Rather than promoting their own viewpoints, politicians resort to mudslinging
By Matias Grotewold, ’13
Once upon a time, Abraham Lincoln responded to his opponents’ policy measure by eloquently saying it was “as thin as the homeopathic soup that was made by boiling the shadow of a pigeon that had starved to death.” Props to anybody who knows what that meant, but my point is that if a candidate today were to word a statement in such a fanciful manner, he would receive a barrage of criticism about being detached from the middle class or the less educated.
As the 2012 presidential elections approach, we are poised to watch one of the most verbally aggressive highlight reels of recent campaign history, with tactless affronts starting in the early campaign stages and continuing through the debates. Verbal barbs between candidates have surpassed the expected topics of policies and politics and entered the realm of irrelevance and rudeness.
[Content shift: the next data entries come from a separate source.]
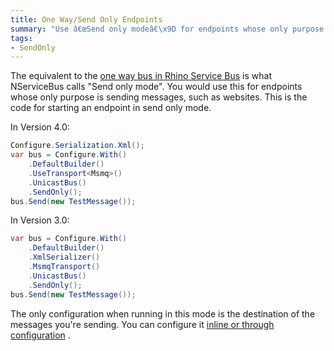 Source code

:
 ```yaml
---
title: One Way/Send Only Endpoints
summary: "Use â€œSend only modeâ€\x9D for endpoints whose only purpose is sending messages, "
tags:
- SendOnly
---
```


The equivalent to the [one way bus in Rhino Service Bus](http://ayende.com/blog/140289/setting-up-a-rhino-service-bus-application-part-iindash-one-way-bus) is what NServiceBus calls "Send only mode". You would use this for endpoints whose only purpose is sending messages, such as websites. This is the code for starting an endpoint in send only mode.


In Version 4.0:


```C#
Configure.Serialization.Xml();
var bus = Configure.With()
    .DefaultBuilder()
    .UseTransport<Msmq>()
    .UnicastBus()
    .SendOnly();
bus.Send(new TestMessage());

```




In Version 3.0:


```C#
var bus = Configure.With()
    .DefaultBuilder()
    .XmlSerializer()
    .MsmqTransport()
    .UnicastBus()
    .SendOnly();
bus.Send(new TestMessage());
```



The only configuration when running in this mode is the destination of the messages you're sending. You can configure it [inline or through configuration](how-do-i-specify-to-which-destination-a-message-will-be-sent.md)
.

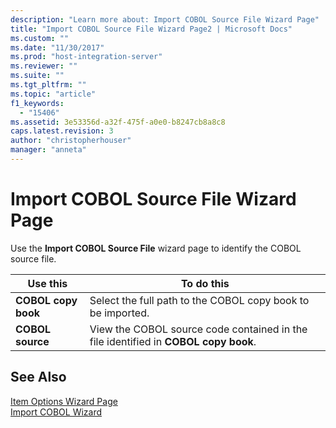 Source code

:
 ```yaml
---
description: "Learn more about: Import COBOL Source File Wizard Page"
title: "Import COBOL Source File Wizard Page2 | Microsoft Docs"
ms.custom: ""
ms.date: "11/30/2017"
ms.prod: "host-integration-server"
ms.reviewer: ""
ms.suite: ""
ms.tgt_pltfrm: ""
ms.topic: "article"
f1_keywords: 
  - "15406"
ms.assetid: 3e53356d-a32f-475f-a0e0-b8247cb8a8c8
caps.latest.revision: 3
author: "christopherhouser"
manager: "anneta"
---
```

# Import COBOL Source File Wizard Page
Use the **Import COBOL Source File** wizard page to identify the COBOL source file.  
  
|Use this|To do this|  
|--------------|----------------|  
|**COBOL copy book**|Select the full path to the COBOL copy book to be imported.|  
|**COBOL source**|View the COBOL source code contained in the file identified in **COBOL copy book**.|  
  
## See Also  
 [Item Options Wizard Page](../core/item-options-wizard-page2.md)   
 [Import COBOL Wizard](../core/import-cobol-wizard2.md)
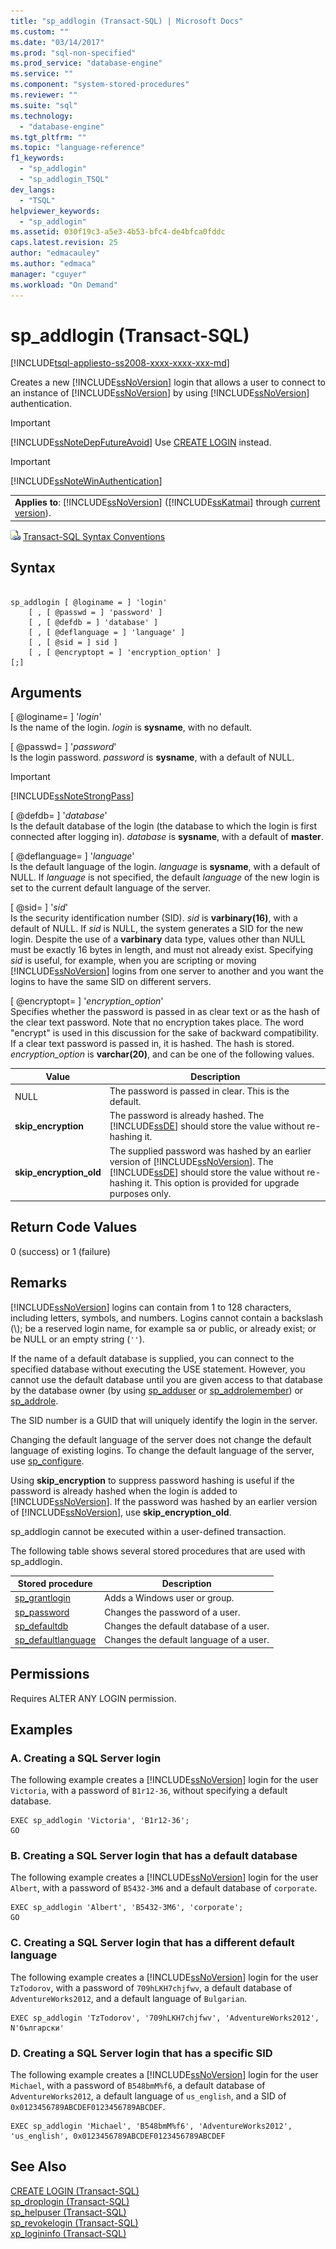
 ```yaml
---
title: "sp_addlogin (Transact-SQL) | Microsoft Docs"
ms.custom: ""
ms.date: "03/14/2017"
ms.prod: "sql-non-specified"
ms.prod_service: "database-engine"
ms.service: ""
ms.component: "system-stored-procedures"
ms.reviewer: ""
ms.suite: "sql"
ms.technology: 
  - "database-engine"
ms.tgt_pltfrm: ""
ms.topic: "language-reference"
f1_keywords: 
  - "sp_addlogin"
  - "sp_addlogin_TSQL"
dev_langs: 
  - "TSQL"
helpviewer_keywords: 
  - "sp_addlogin"
ms.assetid: 030f19c3-a5e3-4b53-bfc4-de4bfca0fddc
caps.latest.revision: 25
author: "edmacauley"
ms.author: "edmaca"
manager: "cguyer"
ms.workload: "On Demand"
---
```

# sp_addlogin (Transact-SQL)
[!INCLUDE[tsql-appliesto-ss2008-xxxx-xxxx-xxx-md](../../includes/tsql-appliesto-ss2008-xxxx-xxxx-xxx-md.md)]

  Creates a new [!INCLUDE[ssNoVersion](../../includes/ssnoversion-md.md)] login that allows a user to connect to an instance of [!INCLUDE[ssNoVersion](../../includes/ssnoversion-md.md)] by using [!INCLUDE[ssNoVersion](../../includes/ssnoversion-md.md)] authentication.  
  
> [!IMPORTANT]  
>  [!INCLUDE[ssNoteDepFutureAvoid](../../includes/ssnotedepfutureavoid-md.md)] Use [CREATE LOGIN](../../t-sql/statements/create-login-transact-sql.md) instead.  
  
> [!IMPORTANT]  
>  [!INCLUDE[ssNoteWinAuthentication](../../includes/ssnotewinauthentication-md.md)]  
  
||  
|-|  
|**Applies to**: [!INCLUDE[ssNoVersion](../../includes/ssnoversion-md.md)] ([!INCLUDE[ssKatmai](../../includes/sskatmai-md.md)] through [current version](http://go.microsoft.com/fwlink/p/?LinkId=299658)).|  
  
 ![Topic link icon](../../database-engine/configure-windows/media/topic-link.gif "Topic link icon") [Transact-SQL Syntax Conventions](../../t-sql/language-elements/transact-sql-syntax-conventions-transact-sql.md)  
  
## Syntax  
  
```  
  
sp_addlogin [ @loginame = ] 'login'   
    [ , [ @passwd = ] 'password' ]   
    [ , [ @defdb = ] 'database' ]   
    [ , [ @deflanguage = ] 'language' ]   
    [ , [ @sid = ] sid ]   
    [ , [ @encryptopt = ] 'encryption_option' ]   
[;]  
```  
  
## Arguments  
 [ @loginame= ] '*login*'  
 Is the name of the login. *login* is **sysname**, with no default.  
  
 [ @passwd= ] '*password*'  
 Is the login password. *password* is **sysname**, with a default of NULL.  
  
> [!IMPORTANT]  
>  [!INCLUDE[ssNoteStrongPass](../../includes/ssnotestrongpass-md.md)]  
  
 [ @defdb= ] '*database*'  
 Is the default database of the login (the database to which the login is first connected after logging in). *database* is **sysname**, with a default of **master**.  
  
 [ @deflanguage= ] '*language*'  
 Is the default language of the login. *language* is **sysname**, with a default of NULL. If *language* is not specified, the default *language* of the new login is set to the current default language of the server.  
  
 [ @sid= ] '*sid*'  
 Is the security identification number (SID). *sid* is **varbinary(16)**, with a default of NULL. If *sid* is NULL, the system generates a SID for the new login. Despite the use of a **varbinary** data type, values other than NULL must be exactly 16 bytes in length, and must not already exist. Specifying *sid* is useful, for example, when you are scripting or moving [!INCLUDE[ssNoVersion](../../includes/ssnoversion-md.md)] logins from one server to another and you want the logins to have the same SID on different servers.  
  
 [ @encryptopt= ] '*encryption_option*'  
 Specifies whether the password is passed in as clear text or as the hash of the clear text password. Note that no encryption takes place. The word "encrypt" is used in this discussion for the sake of backward compatibility. If a clear text password is passed in, it is hashed. The hash is stored. *encryption_option* is **varchar(20)**, and can be one of the following values.  
  
|Value|Description|  
|-----------|-----------------|  
|NULL|The password is passed in clear. This is the default.|  
|**skip_encryption**|The password is already hashed. The [!INCLUDE[ssDE](../../includes/ssde-md.md)] should store the value without re-hashing it.|  
|**skip_encryption_old**|The supplied password was hashed by an earlier version of [!INCLUDE[ssNoVersion](../../includes/ssnoversion-md.md)]. The [!INCLUDE[ssDE](../../includes/ssde-md.md)] should store the value without re-hashing it. This option is provided for upgrade purposes only.|  
  
## Return Code Values  
 0 (success) or 1 (failure)  
  
## Remarks  
 [!INCLUDE[ssNoVersion](../../includes/ssnoversion-md.md)] logins can contain from 1 to 128 characters, including letters, symbols, and numbers. Logins cannot contain a backslash (\\); be a reserved login name, for example sa or public, or already exist; or be NULL or an empty string (`''`).  
  
 If the name of a default database is supplied, you can connect to the specified database without executing the USE statement. However, you cannot use the default database until you are given access to that database by the database owner (by using [sp_adduser](../../relational-databases/system-stored-procedures/sp-adduser-transact-sql.md) or [sp_addrolemember](../../relational-databases/system-stored-procedures/sp-addrolemember-transact-sql.md)) or [sp_addrole](../../relational-databases/system-stored-procedures/sp-addrole-transact-sql.md).  
  
 The SID number is a GUID that will uniquely identify the login in the server.  
  
 Changing the default language of the server does not change the default language of existing logins. To change the default language of the server, use [sp_configure](../../relational-databases/system-stored-procedures/sp-configure-transact-sql.md).  
  
 Using **skip_encryption** to suppress password hashing is useful if the password is already hashed when the login is added to [!INCLUDE[ssNoVersion](../../includes/ssnoversion-md.md)]. If the password was hashed by an earlier version of [!INCLUDE[ssNoVersion](../../includes/ssnoversion-md.md)], use **skip_encryption_old**.  
  
 sp_addlogin cannot be executed within a user-defined transaction.  
  
 The following table shows several stored procedures that are used with sp_addlogin.  
  
|Stored procedure|Description|  
|----------------------|-----------------|  
|[sp_grantlogin](../../relational-databases/system-stored-procedures/sp-grantlogin-transact-sql.md)|Adds a Windows user or group.|  
|[sp_password](../../relational-databases/system-stored-procedures/sp-password-transact-sql.md)|Changes the password of a user.|  
|[sp_defaultdb](../../relational-databases/system-stored-procedures/sp-defaultdb-transact-sql.md)|Changes the default database of a user.|  
|[sp_defaultlanguage](../../relational-databases/system-stored-procedures/sp-defaultlanguage-transact-sql.md)|Changes the default language of a user.|  
  
## Permissions  
 Requires ALTER ANY LOGIN permission.  
  
## Examples  
  
### A. Creating a SQL Server login  
 The following example creates a [!INCLUDE[ssNoVersion](../../includes/ssnoversion-md.md)] login for the user `Victoria`, with a password of `B1r12-36`, without specifying a default database.  
  
```  
EXEC sp_addlogin 'Victoria', 'B1r12-36';  
GO  
```  
  
### B. Creating a SQL Server login that has a default database  
 The following example creates a [!INCLUDE[ssNoVersion](../../includes/ssnoversion-md.md)] login for the user `Albert`, with a password of `B5432-3M6` and a default database of `corporate`.  
  
```  
EXEC sp_addlogin 'Albert', 'B5432-3M6', 'corporate';  
GO  
```  
  
### C. Creating a SQL Server login that has a different default language  
 The following example creates a [!INCLUDE[ssNoVersion](../../includes/ssnoversion-md.md)] login for the user `TzTodorov`, with a password of `709hLKH7chjfwv`, a default database of `AdventureWorks2012`, and a default language of `Bulgarian`.  
  
```  
EXEC sp_addlogin 'TzTodorov', '709hLKH7chjfwv', 'AdventureWorks2012', N'български'  
```  
  
### D. Creating a SQL Server login that has a specific SID  
 The following example creates a [!INCLUDE[ssNoVersion](../../includes/ssnoversion-md.md)] login for the user `Michael`, with a password of `B548bmM%f6`, a default database of `AdventureWorks2012`, a default language of `us_english`, and a SID of `0x0123456789ABCDEF0123456789ABCDEF`.  
  
```  
EXEC sp_addlogin 'Michael', 'B548bmM%f6', 'AdventureWorks2012', 'us_english', 0x0123456789ABCDEF0123456789ABCDEF  
```  
  
## See Also  
 [CREATE LOGIN &#40;Transact-SQL&#41;](../../t-sql/statements/create-login-transact-sql.md)   
 [sp_droplogin &#40;Transact-SQL&#41;](../../relational-databases/system-stored-procedures/sp-droplogin-transact-sql.md)   
 [sp_helpuser &#40;Transact-SQL&#41;](../../relational-databases/system-stored-procedures/sp-helpuser-transact-sql.md)   
 [sp_revokelogin &#40;Transact-SQL&#41;](../../relational-databases/system-stored-procedures/sp-revokelogin-transact-sql.md)   
 [xp_logininfo &#40;Transact-SQL&#41;](../../relational-databases/system-stored-procedures/xp-logininfo-transact-sql.md)  
  
  
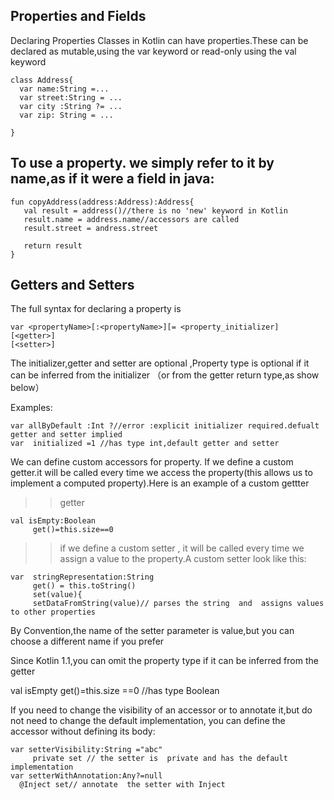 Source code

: ## Properties and  Fields
Declaring Properties
Classes in Kotlin can have properties.These can be declared as mutable,using the var keyword or read-only using the val keyword
```
class Address{
  var name:String =...
  var street:String = ...
  var city :String ?= ...
  var zip: String = ...

}
```


##  To use a property. we simply refer to it by name,as if it were a field in java:

```
fun copyAddress(address:Address):Address{
   val result = address()//there is no 'new' keyword in Kotlin
   result.name = address.name//accessors are called
   result.street = andress.street

   return result
}
```

## Getters  and Setters

The full syntax for declaring a property is

```
var <propertyName>[:<propertyName>][= <property_initializer]
[<getter>]
[<setter>]

```

The initializer,getter and setter are optional ,Property type is optional if it can be inferred from the initializer
（or from the getter return type,as show  below）

Examples:
```
var allByDefault :Int ?//error :explicit initializer required.defualt getter and setter implied
var  initialized =1 //has type int,default getter and setter
```

We can define custom accessors  for property. If we define a custom getter.it will  be called every time we access the property(this allows us to implement  a computed property).Here is an example of a custom gettter
>> getter
```
val isEmpty:Boolean
     get()=this.size==0
```


>>if we define a custom setter , it will be called every time we assign  a value to the property.A custom setter look like this:

```
var  stringRepresentation:String
     get() = this.toString()
     set(value){
     setDataFromString(value)// parses the string  and  assigns values to other properties
```

By Convention,the name of the setter parameter is   value,but you can choose a different name if you prefer

Since Kotlin 1.1,you can omit the property type  if it can be inferred from the getter

val isEmpty get()=this.size ==0 //has type Boolean

If you need  to change the visibility of an accessor  or to annotate it,but  do not need to change the default implementation, you can define the accessor without defining its  body:
```
var setterVisibility:String ="abc"
     private set // the setter is  private and has the default implementation
var setterWithAnnotation:Any?=null
  @Inject set// annotate  the setter with Inject


```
Instead of eloquent statements, the comments are dumbed down, and candidates resort to talking about Big Bird and his Sesame Street companions. In the first presidential debate, former Governor Mitt Romney said that as president, he would cut federal funding for less necessary programs, for which he gave PBS—home of the yellow, talking 8’2” bird—as an example.
Granted, Big Bird was a silly example. But Obama seized upon the comment, choosing to criticize Romney through his Big Bird policy instead of the core of his economic platform. According to The Nation’s article by William Baker and Evan Leatherwood, the money spent on PBS, which subsidies Big Bird, is “less than half of what the U.S. Senate spends each year to administer itself.”
Ideally, the campaign criticisms would stick to politics, economics and policy instead of falling to that temptation that is more present than ever of religion and race.
Four years ago, there was a racially fueled fear that Obama would turn the country into a socialist gangster America. As dubbed by New York Times bestselling author David Freddoso, a government under Obama would be a “thugocracy.”
For the most part, Romney has kept away from the race comments and the “birther” comments as well. Apart from saying that “no one [has] ever asked to see my birth certificate. They know that this is the place where [I] was born and raised,” which according to Romney was just humor and not a swipe at Obama’s nationality, Romney’s comments have not been affected by the so-called “birtherism.”
On the other hand, certain Democrats, specifically Senate Majority Leader Harry Reid, did choose to take into critical account Romney’s Mormon faith. After Huffington Post blogger Gregory A. Prince said Romney “sullied” the Mormon faith, Reid, also Mormon, publicly agreed with Prince’s statement.
To some extent, candidates talking badly about their opponents is expected. Criticizing policies is fine. But criticizing the first non-Caucasian candidate’s ethnicity in a country where diversity is, presumably, a good thing, or criticizing a candidate’s religion in a nation of religious freedom at each and every opportunity is most definitely not fine.